◆ WORK TASK: Only the lines below starting at the one that contains "solving this issue." and ending at the one that contains "Another way of" are to be reproduced, exactly and with both ends kept.

◆ EXTRACTED RECORDS:

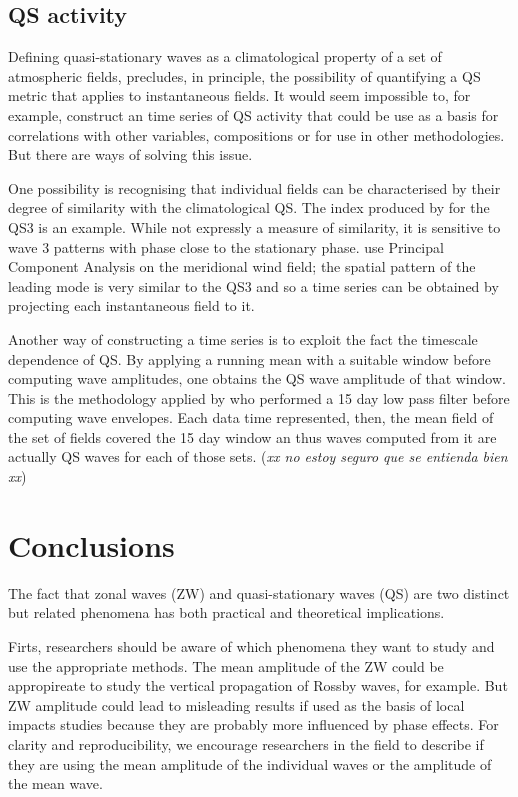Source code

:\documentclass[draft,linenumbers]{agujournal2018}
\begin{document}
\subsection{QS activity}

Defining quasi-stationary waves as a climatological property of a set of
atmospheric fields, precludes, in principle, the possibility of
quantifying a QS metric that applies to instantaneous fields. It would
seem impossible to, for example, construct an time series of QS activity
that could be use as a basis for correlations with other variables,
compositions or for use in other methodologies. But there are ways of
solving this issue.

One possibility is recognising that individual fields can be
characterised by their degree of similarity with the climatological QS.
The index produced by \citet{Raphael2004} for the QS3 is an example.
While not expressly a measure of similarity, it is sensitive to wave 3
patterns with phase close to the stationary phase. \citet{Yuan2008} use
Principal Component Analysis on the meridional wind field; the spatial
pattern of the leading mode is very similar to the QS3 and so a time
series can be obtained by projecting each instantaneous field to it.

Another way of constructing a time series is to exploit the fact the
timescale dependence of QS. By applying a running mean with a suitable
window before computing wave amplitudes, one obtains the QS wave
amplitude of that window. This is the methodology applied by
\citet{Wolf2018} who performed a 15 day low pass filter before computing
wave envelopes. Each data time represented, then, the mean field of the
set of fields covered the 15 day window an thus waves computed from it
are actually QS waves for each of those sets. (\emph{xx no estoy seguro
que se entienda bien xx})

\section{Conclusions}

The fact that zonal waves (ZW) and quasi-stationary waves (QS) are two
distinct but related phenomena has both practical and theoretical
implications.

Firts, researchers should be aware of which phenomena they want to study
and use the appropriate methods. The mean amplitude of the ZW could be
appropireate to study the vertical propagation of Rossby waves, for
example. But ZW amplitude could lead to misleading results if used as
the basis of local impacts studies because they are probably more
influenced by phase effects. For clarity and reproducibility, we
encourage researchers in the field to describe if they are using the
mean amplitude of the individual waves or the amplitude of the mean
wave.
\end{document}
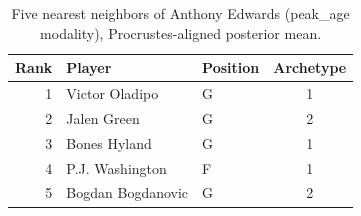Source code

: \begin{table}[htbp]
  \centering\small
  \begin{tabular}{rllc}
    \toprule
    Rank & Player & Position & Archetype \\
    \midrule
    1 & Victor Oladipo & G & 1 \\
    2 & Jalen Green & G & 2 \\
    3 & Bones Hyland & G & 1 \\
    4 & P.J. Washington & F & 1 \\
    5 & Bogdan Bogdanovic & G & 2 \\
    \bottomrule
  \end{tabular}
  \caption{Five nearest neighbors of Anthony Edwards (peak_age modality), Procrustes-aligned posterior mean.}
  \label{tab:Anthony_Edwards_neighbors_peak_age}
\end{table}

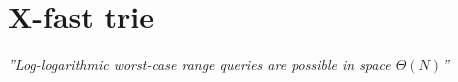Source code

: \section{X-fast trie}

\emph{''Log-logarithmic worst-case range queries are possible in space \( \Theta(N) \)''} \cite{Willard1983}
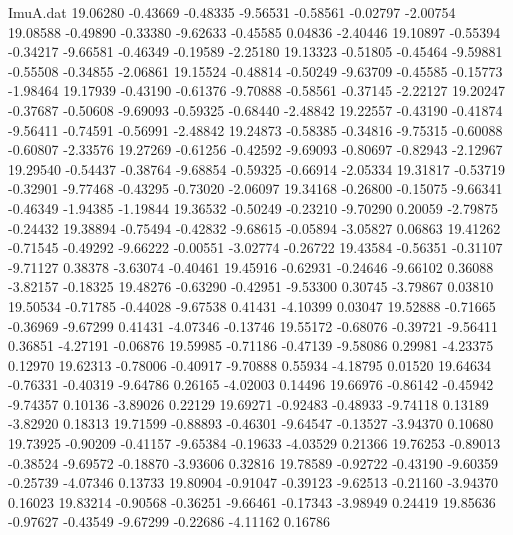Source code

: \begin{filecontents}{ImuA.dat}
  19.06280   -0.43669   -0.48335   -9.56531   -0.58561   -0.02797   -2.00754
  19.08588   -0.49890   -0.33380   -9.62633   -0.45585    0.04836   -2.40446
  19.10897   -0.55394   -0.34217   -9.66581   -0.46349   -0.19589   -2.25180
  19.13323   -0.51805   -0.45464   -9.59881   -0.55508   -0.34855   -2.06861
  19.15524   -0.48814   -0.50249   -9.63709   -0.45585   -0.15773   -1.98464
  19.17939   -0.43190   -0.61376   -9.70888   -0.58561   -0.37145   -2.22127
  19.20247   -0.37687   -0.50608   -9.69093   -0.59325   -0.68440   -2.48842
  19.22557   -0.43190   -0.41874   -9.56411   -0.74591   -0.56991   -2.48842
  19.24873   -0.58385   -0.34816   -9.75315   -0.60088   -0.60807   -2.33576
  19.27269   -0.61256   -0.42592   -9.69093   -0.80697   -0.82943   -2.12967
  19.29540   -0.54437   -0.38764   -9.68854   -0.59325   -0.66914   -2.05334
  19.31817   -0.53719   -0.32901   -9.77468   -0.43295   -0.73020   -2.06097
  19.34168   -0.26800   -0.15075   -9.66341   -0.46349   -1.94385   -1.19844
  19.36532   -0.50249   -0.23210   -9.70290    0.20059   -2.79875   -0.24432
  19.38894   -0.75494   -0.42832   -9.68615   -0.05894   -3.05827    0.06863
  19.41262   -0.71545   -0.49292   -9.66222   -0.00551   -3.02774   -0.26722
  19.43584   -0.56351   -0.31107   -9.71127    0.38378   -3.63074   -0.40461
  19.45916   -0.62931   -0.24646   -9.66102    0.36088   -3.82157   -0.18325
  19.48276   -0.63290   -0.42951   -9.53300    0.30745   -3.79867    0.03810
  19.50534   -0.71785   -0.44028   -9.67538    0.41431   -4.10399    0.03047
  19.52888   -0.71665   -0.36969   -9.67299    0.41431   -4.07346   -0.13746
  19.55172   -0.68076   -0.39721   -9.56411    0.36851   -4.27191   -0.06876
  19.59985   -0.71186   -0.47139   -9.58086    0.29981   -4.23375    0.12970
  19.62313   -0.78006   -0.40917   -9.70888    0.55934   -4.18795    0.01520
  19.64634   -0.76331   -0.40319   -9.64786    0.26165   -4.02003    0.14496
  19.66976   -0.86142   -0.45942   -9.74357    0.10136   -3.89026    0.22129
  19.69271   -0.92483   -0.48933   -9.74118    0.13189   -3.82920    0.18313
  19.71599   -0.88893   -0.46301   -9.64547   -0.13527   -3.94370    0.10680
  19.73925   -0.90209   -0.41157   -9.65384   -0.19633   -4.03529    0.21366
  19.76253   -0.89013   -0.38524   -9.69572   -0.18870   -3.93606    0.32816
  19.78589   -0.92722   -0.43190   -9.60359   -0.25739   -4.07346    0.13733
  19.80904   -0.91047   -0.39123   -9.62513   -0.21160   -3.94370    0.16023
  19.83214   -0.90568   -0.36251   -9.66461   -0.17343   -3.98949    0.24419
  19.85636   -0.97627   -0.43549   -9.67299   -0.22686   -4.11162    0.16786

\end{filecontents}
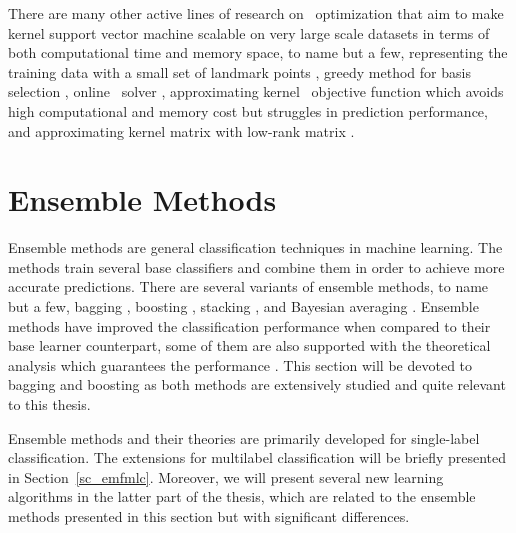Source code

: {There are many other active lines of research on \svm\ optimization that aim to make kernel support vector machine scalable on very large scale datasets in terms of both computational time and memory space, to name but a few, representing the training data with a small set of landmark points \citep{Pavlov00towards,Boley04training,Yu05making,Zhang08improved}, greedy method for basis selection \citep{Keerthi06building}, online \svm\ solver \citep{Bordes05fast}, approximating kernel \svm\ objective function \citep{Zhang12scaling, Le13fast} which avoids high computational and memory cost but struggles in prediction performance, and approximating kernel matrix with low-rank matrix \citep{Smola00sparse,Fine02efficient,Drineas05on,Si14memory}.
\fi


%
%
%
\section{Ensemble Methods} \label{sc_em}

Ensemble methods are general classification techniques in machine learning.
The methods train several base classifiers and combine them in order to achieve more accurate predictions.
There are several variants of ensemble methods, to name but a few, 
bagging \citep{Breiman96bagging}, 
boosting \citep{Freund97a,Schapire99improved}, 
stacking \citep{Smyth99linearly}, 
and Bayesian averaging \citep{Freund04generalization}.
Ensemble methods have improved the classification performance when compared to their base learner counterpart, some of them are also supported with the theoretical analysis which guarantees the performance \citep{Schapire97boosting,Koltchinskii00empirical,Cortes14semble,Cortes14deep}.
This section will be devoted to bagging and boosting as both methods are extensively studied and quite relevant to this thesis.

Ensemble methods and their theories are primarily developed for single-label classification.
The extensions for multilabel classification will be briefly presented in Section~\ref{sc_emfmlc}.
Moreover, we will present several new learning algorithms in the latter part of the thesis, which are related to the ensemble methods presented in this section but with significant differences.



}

◆ EXERCISE RESPONSE:
solving this issue.

One possibility is recognising that individual fields can be
characterised by their degree of similarity with the climatological QS.
The index produced by \citet{Raphael2004} for the QS3 is an example.
While not expressly a measure of similarity, it is sensitive to wave 3
patterns with phase close to the stationary phase. \citet{Yuan2008} use
Principal Component Analysis on the meridional wind field; the spatial
pattern of the leading mode is very similar to the QS3 and so a time
series can be obtained by projecting each instantaneous field to it.

Another way of constructing a time series is to exploit the fact the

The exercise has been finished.